Here's an intriguing sidebar from the Italian elections: A numerary of Opus Dei, meaning a celibate who lives full-time in an Opus Dei center, was elected to the national Senate … from the center-left.
As such, Senator-elect Paola Binetti, 63, defies the image of a monolithic hard-right political climate within Opus Dei.
To be sure, when it comes to "culture of life" issues, Binetti yields to no one in her defense of "Catholic" positions. A medical doctor, university professor, and former president of the "Association for Science and Life," Binetti helped spearhead last summer's campaign against the in-vitro fertilization referendum. She has also irritated fellow members of Prodi's coalition by her dogmatic opposition to changes to Italy's restrictive law on abortion.
Yet on most other issues, Binetti's agenda skews to the secular political left.

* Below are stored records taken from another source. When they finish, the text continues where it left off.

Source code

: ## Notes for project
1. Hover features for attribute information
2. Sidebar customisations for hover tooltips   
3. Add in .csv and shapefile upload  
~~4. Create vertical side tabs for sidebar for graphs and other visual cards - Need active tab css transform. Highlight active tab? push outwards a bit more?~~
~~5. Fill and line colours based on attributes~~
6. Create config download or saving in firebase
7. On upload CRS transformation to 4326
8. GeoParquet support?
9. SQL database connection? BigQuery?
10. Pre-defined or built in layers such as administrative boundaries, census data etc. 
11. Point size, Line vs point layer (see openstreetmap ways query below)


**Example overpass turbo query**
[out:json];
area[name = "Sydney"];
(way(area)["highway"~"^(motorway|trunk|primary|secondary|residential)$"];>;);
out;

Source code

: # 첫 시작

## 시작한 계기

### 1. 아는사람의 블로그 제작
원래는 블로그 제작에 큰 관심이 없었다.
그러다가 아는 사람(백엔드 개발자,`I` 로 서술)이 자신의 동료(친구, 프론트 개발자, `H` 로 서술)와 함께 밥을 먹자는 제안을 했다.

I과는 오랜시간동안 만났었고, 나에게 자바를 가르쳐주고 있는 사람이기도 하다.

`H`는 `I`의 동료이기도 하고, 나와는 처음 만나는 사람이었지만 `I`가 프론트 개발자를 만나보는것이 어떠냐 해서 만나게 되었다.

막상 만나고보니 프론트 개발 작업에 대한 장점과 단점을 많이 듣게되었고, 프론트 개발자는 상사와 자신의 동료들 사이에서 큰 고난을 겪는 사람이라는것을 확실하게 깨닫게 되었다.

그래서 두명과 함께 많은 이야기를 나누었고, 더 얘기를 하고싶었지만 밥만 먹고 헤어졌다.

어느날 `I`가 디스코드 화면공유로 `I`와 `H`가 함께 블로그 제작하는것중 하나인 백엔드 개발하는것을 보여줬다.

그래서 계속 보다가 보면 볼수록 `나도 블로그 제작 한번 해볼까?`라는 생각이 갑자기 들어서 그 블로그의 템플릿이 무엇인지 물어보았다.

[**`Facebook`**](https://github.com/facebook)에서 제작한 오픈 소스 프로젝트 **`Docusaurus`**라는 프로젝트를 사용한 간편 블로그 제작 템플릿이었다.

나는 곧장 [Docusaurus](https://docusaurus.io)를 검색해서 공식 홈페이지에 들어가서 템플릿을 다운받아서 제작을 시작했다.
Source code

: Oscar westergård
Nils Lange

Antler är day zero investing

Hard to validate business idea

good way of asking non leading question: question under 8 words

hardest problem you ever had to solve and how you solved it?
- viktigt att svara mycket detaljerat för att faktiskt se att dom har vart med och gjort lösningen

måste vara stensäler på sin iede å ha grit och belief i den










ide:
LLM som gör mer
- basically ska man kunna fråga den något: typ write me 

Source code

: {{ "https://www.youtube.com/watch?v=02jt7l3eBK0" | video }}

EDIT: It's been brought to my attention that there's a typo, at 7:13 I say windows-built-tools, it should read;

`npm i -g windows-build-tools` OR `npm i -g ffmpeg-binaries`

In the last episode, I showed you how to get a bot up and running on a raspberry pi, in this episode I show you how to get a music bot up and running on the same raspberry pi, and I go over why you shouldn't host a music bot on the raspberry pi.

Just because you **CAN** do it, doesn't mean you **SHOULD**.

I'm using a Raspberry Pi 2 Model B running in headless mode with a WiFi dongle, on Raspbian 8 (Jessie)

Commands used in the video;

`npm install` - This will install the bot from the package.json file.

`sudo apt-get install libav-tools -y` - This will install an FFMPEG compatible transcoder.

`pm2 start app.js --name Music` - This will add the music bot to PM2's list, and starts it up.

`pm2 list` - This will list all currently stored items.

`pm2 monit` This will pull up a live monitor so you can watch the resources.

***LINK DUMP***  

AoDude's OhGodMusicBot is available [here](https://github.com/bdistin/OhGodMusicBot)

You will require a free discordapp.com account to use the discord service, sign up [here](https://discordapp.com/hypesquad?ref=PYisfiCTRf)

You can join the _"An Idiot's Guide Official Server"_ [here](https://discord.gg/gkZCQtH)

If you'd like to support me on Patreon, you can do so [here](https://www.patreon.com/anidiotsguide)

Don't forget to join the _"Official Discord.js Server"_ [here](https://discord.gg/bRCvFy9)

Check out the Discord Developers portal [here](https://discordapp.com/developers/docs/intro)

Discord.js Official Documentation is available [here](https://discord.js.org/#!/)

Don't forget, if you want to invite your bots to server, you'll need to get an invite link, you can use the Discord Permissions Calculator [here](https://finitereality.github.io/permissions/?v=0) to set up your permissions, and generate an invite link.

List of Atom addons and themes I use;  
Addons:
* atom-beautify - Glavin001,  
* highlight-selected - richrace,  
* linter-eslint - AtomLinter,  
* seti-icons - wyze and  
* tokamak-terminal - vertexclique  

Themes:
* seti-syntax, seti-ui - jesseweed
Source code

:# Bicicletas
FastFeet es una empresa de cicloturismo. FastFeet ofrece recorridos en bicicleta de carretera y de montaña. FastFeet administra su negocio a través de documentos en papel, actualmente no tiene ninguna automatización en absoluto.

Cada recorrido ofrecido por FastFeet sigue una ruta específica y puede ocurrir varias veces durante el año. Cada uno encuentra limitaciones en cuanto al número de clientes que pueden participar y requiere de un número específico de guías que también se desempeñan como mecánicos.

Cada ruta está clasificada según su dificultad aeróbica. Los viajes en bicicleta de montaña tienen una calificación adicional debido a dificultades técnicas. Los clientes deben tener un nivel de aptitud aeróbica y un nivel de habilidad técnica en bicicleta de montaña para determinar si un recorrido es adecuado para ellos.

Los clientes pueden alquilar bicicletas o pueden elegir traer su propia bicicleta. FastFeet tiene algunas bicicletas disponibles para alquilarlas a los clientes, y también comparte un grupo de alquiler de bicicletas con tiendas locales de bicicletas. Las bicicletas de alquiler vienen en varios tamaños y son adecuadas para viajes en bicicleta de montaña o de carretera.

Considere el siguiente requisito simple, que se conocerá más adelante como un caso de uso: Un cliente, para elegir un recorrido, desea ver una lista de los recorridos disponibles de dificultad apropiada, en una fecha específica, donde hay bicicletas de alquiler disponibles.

She campaigned for policies favoring "the poorest and the most excluded," greater levels of social development, expanded health care for the most vulnerable families, the emergence of a strong Europe capable of defending peace in global affairs, and a clear option for the Third World, especially Africa, in favor of "reducing unacceptable inequalities."
Historically, Opus Dei has had a profile as conservative and male-dominated. Irony of ironies, Binetti's victory means that two of the most visible Opus Dei politicians in the world -- Binetti in Italy, and Ruth Kelly, the Minister of Education in England -- are now women who belong to center-left parties.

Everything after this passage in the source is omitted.